→ WHAT TO DO:
Could you please find each line in the records that contains the word "directly" and copy it?

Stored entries
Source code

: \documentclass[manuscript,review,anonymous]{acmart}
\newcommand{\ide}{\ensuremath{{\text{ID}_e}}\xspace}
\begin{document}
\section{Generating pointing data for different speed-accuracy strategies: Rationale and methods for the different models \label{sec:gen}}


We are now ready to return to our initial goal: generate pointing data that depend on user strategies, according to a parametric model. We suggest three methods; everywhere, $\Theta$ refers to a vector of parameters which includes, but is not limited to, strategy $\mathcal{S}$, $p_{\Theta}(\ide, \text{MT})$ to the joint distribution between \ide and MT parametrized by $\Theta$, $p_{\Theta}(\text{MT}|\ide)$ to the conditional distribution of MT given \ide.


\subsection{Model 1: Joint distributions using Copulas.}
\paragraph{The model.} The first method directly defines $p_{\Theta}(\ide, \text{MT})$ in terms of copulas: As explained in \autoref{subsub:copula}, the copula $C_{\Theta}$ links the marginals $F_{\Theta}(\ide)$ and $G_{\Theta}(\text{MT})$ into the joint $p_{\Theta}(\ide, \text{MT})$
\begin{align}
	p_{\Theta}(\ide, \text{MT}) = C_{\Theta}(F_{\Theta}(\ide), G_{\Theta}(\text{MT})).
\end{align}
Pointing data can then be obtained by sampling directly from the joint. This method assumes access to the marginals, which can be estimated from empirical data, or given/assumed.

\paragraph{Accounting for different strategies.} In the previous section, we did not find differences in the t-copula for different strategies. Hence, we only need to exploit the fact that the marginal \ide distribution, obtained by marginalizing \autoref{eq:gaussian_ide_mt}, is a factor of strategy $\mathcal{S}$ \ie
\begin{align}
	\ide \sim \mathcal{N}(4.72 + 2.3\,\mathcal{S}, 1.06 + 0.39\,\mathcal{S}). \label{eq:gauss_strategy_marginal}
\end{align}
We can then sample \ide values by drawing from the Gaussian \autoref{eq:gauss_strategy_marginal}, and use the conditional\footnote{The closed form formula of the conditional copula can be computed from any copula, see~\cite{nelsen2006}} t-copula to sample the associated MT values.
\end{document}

→ TASK ANSWER:
\paragraph{The model.} The first method directly defines $p_{\Theta}(\ide, \text{MT})$ in terms of copulas: As explained in \autoref{subsub:copula}, the copula $C_{\Theta}$ links the marginals $F_{\Theta}(\ide)$ and $G_{\Theta}(\text{MT})$ into the joint $p_{\Theta}(\ide, \text{MT})$
Pointing data can then be obtained by sampling directly from the joint. This method assumes access to the marginals, which can be estimated from empirical data, or given/assumed.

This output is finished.